Swiss Anti-Doping accept this injunction by May 31st (77 days)
SOC and Swiss Anti-Doping make final decision, accepting contaminated meat argument from Wilson (July 2nd).
World Athletics and WADA file an appeal against this decision by July 22nd (129 days).
CAS panel of arbitrators selected to manage the file by July 23rd (130 days).
CAS panel of arbitrators hear submissions and issue decision overturning SOC and Swiss anti-doping decision, and so banning Wilson, by July 27th (134 days).
By second week of August, a full written decision with summary of facts, timeline, and discussion on points of law published (less than 150 days).
Conversely, Houlihan tested positive on December 15th 2020. Here we are, 250+ days later and still no full decision published. Not to mention how much longer many aspects of the case took to get moving in comparison. We have some idea of the timeline, but only from Houlihan's own lawyer who, you know, people are gonna take whatever he says with a grain of salt.
The cases are almost identical. An athlete tests positive for a banned substance in OOC testing. Athlete defence is that it was ingested through contaminated meat (Wilson claimed he ate a kilo of ox tongue and 6 burgers at a Jamaican restaurant over two days!).

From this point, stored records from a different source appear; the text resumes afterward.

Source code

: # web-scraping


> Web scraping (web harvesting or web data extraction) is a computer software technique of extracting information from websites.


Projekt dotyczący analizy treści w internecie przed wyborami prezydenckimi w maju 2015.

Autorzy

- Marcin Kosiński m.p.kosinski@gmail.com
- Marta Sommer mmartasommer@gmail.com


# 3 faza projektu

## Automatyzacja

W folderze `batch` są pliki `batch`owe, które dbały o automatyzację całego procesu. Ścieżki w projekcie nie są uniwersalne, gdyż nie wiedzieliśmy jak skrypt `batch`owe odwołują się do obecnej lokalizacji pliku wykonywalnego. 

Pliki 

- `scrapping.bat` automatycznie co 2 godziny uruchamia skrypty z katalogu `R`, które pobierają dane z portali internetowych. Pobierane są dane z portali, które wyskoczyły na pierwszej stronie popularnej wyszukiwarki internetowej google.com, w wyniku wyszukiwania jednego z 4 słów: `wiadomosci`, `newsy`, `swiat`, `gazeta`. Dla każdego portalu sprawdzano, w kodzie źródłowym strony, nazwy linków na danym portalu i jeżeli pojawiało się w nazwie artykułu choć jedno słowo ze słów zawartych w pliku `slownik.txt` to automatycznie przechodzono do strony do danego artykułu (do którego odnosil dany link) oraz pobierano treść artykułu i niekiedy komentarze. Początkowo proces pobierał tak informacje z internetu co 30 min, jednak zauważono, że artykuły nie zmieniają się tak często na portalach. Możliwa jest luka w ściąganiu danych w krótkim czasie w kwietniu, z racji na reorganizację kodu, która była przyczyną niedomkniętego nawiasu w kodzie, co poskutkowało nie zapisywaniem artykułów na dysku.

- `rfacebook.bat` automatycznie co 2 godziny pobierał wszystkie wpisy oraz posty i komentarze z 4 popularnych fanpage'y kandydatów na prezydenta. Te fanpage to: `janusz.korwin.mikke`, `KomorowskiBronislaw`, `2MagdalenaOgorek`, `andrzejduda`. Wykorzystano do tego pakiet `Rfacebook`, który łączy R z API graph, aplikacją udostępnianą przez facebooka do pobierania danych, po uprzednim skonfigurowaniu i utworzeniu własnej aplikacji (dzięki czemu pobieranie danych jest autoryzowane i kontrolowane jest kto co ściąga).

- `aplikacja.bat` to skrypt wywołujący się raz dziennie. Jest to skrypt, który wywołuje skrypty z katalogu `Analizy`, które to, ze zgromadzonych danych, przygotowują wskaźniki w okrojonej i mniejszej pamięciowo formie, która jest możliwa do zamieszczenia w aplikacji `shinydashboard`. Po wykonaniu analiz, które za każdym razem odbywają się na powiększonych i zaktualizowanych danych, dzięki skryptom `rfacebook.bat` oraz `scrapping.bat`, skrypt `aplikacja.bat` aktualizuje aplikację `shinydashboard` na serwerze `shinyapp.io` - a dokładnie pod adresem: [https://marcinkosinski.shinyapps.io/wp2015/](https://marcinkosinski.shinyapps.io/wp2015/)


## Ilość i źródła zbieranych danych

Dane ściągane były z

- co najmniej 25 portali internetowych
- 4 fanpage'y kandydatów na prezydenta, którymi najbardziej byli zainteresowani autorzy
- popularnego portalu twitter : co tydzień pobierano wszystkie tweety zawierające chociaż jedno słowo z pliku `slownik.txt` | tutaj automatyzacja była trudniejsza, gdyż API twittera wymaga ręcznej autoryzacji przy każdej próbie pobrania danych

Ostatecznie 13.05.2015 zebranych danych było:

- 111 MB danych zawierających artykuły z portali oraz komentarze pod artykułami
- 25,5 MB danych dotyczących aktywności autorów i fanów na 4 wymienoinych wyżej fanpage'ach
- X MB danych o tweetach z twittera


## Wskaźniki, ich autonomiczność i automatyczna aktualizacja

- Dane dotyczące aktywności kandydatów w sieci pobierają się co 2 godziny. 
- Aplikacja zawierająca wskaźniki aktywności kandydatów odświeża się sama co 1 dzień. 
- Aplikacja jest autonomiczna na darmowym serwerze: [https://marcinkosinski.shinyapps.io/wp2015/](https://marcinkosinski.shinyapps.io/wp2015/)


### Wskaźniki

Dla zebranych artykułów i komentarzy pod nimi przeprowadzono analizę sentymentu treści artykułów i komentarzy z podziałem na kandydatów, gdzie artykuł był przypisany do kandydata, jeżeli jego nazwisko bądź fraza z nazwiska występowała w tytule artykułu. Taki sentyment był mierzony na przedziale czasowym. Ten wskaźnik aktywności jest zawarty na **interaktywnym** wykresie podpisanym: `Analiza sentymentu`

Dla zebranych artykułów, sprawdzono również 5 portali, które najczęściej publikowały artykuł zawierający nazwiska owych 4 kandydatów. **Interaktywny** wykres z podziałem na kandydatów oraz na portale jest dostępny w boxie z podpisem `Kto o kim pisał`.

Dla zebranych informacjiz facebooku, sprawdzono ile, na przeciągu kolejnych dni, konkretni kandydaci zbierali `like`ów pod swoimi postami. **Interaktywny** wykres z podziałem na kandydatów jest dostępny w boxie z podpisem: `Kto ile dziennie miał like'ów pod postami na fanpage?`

Why the drastically different timelines?
My hot take prediction is the key difference and explanation is that the AIU is incompetent and nearly screwed up their own case by not following their own procedures as closely as they should (hence why there was dissent on the panel on the point of the ADRV being properly managed). This added a legal layer of complexity to the case that wasn't present in the Wilson case which was a simple question of the SOC/SAD applying the wrong legal test in their decision and CAS simply overturning it.